心を……閉ざす……? いや、そんな悟りを開いた人みたいな……という感じだが、細かく言うなら「あ! 私が見ないようにしてるヤツだッ!」と意識し、心のシャッターをぉ!! 閉じます!! と強く念じるのがコツだ。
え!? それって閉ざしてないじゃん! と思わなくもないが、「いや? 別に嫌いでもないし嫉妬してもないですけどね~?」などと自分ではフラットに接することができていると思うと、むしろ心というのは捻じ曲がるフシがある。
私はこれを拒絶しているんだぞと意識することで、むしろ自分の心が可視化されていき、「ああ~、私はこの作品に力いっぱい嫉妬してるんだなあ……」と冷静に向き合うことができるようになったのである。
今となっては「そりゃ面白い作品だし爆売れるのは当然だろ……」と穏やかな気持ちで眺め、尊敬の念を抱くことができている。
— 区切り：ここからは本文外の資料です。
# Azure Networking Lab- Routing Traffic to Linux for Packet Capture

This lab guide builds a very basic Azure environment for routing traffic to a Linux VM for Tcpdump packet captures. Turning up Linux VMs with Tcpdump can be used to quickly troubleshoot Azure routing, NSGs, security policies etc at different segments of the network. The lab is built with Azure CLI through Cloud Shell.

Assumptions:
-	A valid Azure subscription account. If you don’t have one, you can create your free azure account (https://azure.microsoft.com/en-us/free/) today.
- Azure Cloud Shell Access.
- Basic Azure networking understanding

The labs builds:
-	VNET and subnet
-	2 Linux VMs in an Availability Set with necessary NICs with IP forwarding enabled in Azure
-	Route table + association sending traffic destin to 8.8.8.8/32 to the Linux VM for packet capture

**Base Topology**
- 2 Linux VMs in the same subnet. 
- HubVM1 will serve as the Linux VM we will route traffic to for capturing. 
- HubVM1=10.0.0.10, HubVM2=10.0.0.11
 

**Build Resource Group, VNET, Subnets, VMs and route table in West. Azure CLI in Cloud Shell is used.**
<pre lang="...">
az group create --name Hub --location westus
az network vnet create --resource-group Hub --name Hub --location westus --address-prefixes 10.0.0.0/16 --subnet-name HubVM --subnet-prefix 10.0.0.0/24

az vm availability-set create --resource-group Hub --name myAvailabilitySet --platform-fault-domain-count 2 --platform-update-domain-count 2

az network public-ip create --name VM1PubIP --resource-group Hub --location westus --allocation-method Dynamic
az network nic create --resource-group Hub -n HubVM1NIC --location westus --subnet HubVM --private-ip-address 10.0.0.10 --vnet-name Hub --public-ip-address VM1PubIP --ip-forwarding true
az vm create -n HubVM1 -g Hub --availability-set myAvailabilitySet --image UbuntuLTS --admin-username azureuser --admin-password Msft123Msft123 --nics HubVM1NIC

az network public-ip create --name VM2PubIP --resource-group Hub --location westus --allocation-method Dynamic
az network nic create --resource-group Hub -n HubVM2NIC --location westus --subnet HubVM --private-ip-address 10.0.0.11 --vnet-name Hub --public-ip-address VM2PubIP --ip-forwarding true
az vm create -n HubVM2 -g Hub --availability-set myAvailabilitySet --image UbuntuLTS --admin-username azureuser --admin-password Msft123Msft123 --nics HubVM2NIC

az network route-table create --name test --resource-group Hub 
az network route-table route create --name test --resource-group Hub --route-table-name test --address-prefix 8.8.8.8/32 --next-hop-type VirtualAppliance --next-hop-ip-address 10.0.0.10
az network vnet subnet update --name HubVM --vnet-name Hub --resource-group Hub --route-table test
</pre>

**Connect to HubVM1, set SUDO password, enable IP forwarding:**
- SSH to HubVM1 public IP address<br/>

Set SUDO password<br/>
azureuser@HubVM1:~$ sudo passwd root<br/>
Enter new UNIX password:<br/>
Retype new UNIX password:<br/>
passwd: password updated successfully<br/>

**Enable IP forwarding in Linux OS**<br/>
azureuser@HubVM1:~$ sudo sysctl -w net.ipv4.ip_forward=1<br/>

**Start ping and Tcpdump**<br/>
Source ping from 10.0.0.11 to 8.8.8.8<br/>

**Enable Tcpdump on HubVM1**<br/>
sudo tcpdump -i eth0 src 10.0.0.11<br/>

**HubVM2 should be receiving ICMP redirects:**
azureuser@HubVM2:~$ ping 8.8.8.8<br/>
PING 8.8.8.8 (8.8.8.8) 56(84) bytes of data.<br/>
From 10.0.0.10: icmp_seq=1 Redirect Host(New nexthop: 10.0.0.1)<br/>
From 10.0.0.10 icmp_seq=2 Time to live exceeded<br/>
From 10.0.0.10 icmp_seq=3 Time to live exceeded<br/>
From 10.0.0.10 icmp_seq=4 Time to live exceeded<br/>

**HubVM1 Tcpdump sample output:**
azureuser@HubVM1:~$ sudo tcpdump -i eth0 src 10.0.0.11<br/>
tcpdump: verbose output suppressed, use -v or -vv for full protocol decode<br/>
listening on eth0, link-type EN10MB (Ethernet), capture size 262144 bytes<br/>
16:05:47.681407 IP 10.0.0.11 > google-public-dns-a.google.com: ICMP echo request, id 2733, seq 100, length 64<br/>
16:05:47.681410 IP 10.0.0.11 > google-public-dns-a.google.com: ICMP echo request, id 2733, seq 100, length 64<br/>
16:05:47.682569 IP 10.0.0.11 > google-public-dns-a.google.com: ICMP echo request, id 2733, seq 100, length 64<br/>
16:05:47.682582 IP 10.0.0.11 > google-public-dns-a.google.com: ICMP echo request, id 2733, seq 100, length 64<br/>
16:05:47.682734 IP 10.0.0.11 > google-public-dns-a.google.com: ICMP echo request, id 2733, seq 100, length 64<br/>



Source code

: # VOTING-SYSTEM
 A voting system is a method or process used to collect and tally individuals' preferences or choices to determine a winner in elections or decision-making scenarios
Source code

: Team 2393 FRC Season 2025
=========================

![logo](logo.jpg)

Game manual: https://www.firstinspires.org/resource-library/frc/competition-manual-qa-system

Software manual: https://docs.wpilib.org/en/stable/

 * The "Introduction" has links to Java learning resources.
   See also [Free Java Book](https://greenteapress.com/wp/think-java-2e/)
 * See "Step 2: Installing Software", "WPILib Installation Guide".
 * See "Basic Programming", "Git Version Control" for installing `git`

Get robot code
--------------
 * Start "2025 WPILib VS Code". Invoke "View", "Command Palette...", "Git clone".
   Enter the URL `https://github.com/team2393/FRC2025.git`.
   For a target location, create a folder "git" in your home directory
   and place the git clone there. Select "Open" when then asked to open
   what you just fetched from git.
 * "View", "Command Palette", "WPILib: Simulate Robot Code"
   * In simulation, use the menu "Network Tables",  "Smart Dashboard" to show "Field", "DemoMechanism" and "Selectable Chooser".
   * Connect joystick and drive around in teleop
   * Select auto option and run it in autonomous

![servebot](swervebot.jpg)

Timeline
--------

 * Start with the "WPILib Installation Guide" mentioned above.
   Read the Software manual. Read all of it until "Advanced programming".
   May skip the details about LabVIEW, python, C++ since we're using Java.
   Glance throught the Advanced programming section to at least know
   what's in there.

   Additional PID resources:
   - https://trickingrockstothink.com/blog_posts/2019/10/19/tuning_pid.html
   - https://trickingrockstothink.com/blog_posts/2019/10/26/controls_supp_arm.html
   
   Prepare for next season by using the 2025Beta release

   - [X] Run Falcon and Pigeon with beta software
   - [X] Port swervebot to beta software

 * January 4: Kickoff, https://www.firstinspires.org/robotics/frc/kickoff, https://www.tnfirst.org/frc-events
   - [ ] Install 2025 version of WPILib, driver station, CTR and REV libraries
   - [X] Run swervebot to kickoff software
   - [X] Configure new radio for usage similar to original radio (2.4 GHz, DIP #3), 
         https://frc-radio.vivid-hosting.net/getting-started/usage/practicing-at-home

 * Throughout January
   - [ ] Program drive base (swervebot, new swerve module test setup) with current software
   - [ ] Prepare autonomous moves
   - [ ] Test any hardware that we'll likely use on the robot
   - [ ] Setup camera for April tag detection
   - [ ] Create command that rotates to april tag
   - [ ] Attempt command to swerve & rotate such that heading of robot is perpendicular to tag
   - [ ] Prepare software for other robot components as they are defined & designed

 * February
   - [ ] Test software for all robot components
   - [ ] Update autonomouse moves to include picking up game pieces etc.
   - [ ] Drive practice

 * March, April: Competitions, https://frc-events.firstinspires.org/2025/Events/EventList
創作を続ける中で、「私が頑張って完成させたシリアス長編よりコメディの方が評価されている……」「ジャンルに長くいた人より大手のほうが持て囃される……」などどうしようもない感情にぶち当たることは多々あるが、思い切って万事をミュートし、その上でわざわざアカウントや作品をコソコソ覗きに行ってしまったりする己の心を俯瞰して眺めてみよう。
なんか人間の心って、かわいいわね……と己の嫉妬心と向き合えることもあるだろう。